I earlier made mention of espionage by tobacco companies. There is a dangerous trend happening now and the World Health Organisation (WHO) anticipated that this was going to happen. Article 5.3 clearly described how governments should interact with the tobacco industry and the level of engagement that could happen between them and the government. That article came out of some historical antecedents and perspectives that over the years the tobacco industry had always wanted to influence any effort to put in place appropriate laws and regulations. Tobacco companies should not be involved in every process at regulating the industry, at enacting and enforcing policies.

But the tobacco companies in Nigeria have now moved beyond underhand attempts at manipulating the processes and they are becoming more and more visible. It was shameful to hear a Nigerian delegate took the floor (I was also a delegate representing Nigerian government) to tell the world that tobacco is not addictive. The most incredible thing that you could ever hear was actually said by a delegate of the Federal Republic of Nigeria. People were shocked because that completely negates our historical submissions. I think the Nigerian government needs to be more careful and people should be made accountable for their conducts. We expect that the government will set up a panel to examine what actually transpired in India; that the Nigerian government would have examined all presentations and submissions that were made by the delegates representing us and that whoever must have crossed the line should be made to face the music. We will continue to put pressure that they are brought to justice. We will continue to work and agitate with every government to ensure that the tobacco industry is held accountable for all their unlawful acts in Nigeria.

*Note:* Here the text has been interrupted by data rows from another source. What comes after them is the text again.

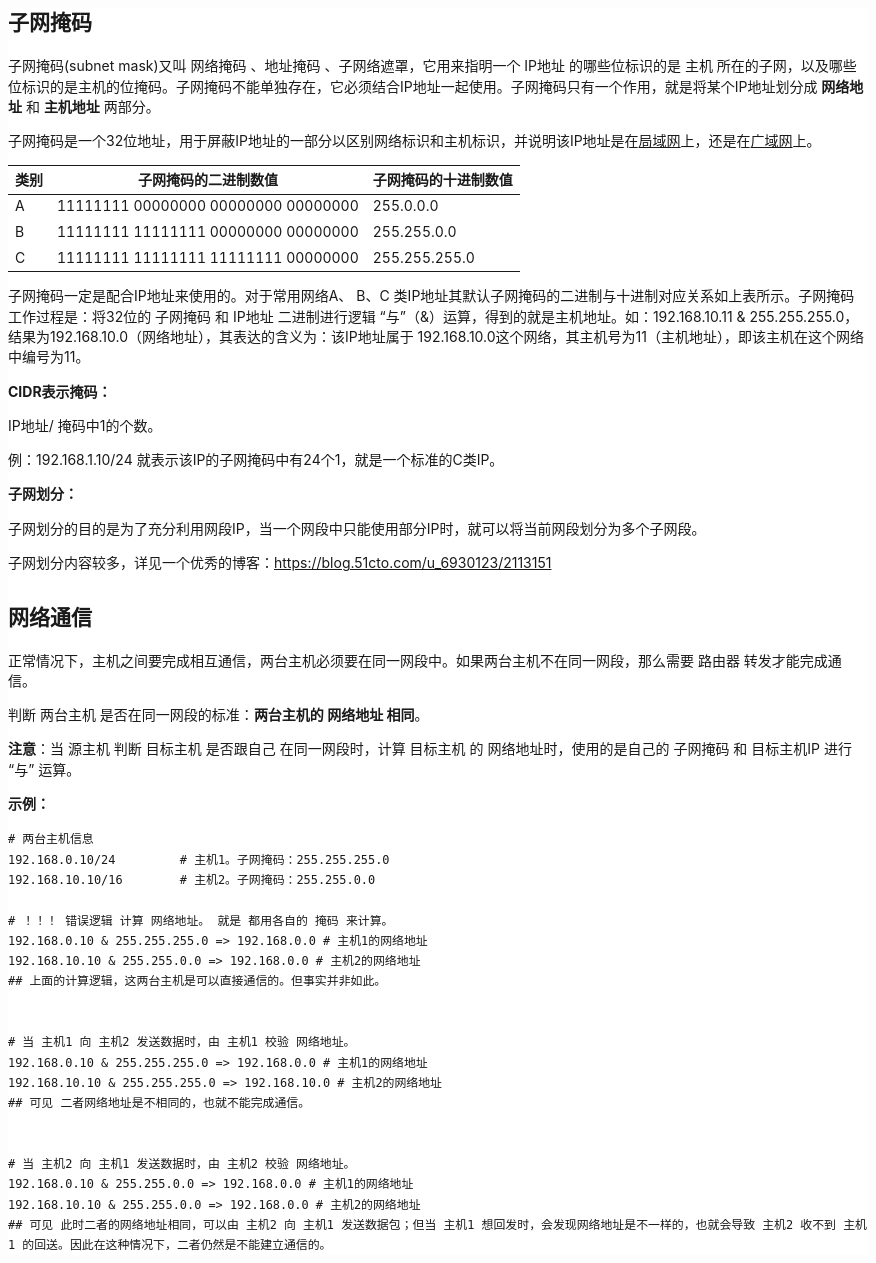 

## 子网掩码

子网掩码(subnet mask)又叫 网络掩码 、地址掩码 、子网络遮罩，它用来指明一个 IP地址 的哪些位标识的是 主机 所在的子网，以及哪些位标识的是主机的位掩码。子网掩码不能单独存在，它必须结合IP地址一起使用。子网掩码只有一个作用，就是将某个IP地址划分成 **网络地址** 和 **主机地址** 两部分。

子网掩码是一个32位地址，用于屏蔽IP地址的一部分以区别网络标识和主机标识，并说明该IP地址是在[局域网](https://baike.baidu.com/item/局域网/98626)上，还是在[广域网](https://baike.baidu.com/item/广域网/422004)上。

| 类别 | 子网掩码的二进制数值                | 子网掩码的十进制数值 |
| ---- | ----------------------------------- | -------------------- |
| A    | 11111111 00000000 00000000 00000000 | 255.0.0.0            |
| B    | 11111111 11111111 00000000 00000000 | 255.255.0.0          |
| C    | 11111111 11111111 11111111 00000000 | 255.255.255.0        |

子网掩码一定是配合IP地址来使用的。对于常用网络A、 B、C 类IP地址其默认子网掩码的二进制与十进制对应关系如上表所示。子网掩码工作过程是：将32位的 子网掩码 和 IP地址 二进制进行逻辑 “与”（&）运算，得到的就是主机地址。如：192.168.10.11 & 255.255.255.0，结果为192.168.10.0（网络地址），其表达的含义为：该IP地址属于 192.168.10.0这个网络，其主机号为11（主机地址），即该主机在这个网络中编号为11。



**CIDR表示掩码：**

IP地址/ 掩码中1的个数。

例：192.168.1.10/24 就表示该IP的子网掩码中有24个1，就是一个标准的C类IP。



**子网划分：**

子网划分的目的是为了充分利用网段IP，当一个网段中只能使用部分IP时，就可以将当前网段划分为多个子网段。

子网划分内容较多，详见一个优秀的博客：https://blog.51cto.com/u_6930123/2113151



## 网络通信

正常情况下，主机之间要完成相互通信，两台主机必须要在同一网段中。如果两台主机不在同一网段，那么需要 路由器 转发才能完成通信。

判断 两台主机 是否在同一网段的标准：**两台主机的 网络地址 相同**。

**注意**：当 源主机 判断 目标主机 是否跟自己 在同一网段时，计算 目标主机 的 网络地址时，使用的是自己的 子网掩码 和 目标主机IP 进行 “与” 运算。

**示例：**

```shell
# 两台主机信息
192.168.0.10/24  		# 主机1。子网掩码：255.255.255.0
192.168.10.10/16		# 主机2。子网掩码：255.255.0.0

# ！！！ 错误逻辑 计算 网络地址。 就是 都用各自的 掩码 来计算。
192.168.0.10 & 255.255.255.0 => 192.168.0.0 # 主机1的网络地址
192.168.10.10 & 255.255.0.0 => 192.168.0.0 # 主机2的网络地址
## 上面的计算逻辑，这两台主机是可以直接通信的。但事实并非如此。


# 当 主机1 向 主机2 发送数据时，由 主机1 校验 网络地址。
192.168.0.10 & 255.255.255.0 => 192.168.0.0 # 主机1的网络地址
192.168.10.10 & 255.255.255.0 => 192.168.10.0 # 主机2的网络地址
## 可见 二者网络地址是不相同的，也就不能完成通信。


# 当 主机2 向 主机1 发送数据时，由 主机2 校验 网络地址。
192.168.0.10 & 255.255.0.0 => 192.168.0.0 # 主机1的网络地址
192.168.10.10 & 255.255.0.0 => 192.168.0.0 # 主机2的网络地址
## 可见 此时二者的网络地址相同，可以由 主机2 向 主机1 发送数据包；但当 主机1 想回发时，会发现网络地址是不一样的，也就会导致 主机2 收不到 主机1 的回送。因此在这种情况下，二者仍然是不能建立通信的。
```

With the bureaucracy in government, how soon do you see the regulations for effective implementation of the National Tobacco Control Act in place?
The regulations were appropriately debated and adopted at three different meetings of the national tobacco control committee. We want the regulations to have been passed as Civil Society Organisations (CSOs) but the best we can do is continue to put pressure on the bureaucracies in government. We know it has to pass through several listings and departments, which I believe the ministry is working on and the best we can do is to continue to assist them to mount pressure to hasten the process till the regulation is passed. Contrary to what the tobacco industry allies are putting in the media, the process is on. Every provision according to the law is being followed step by step. What needed to be done is being done. The committee has passed it to the minister as a prerogative of the minister to act on it and we will continue to mount pressure on the minister to get that into parliament as soon as possible.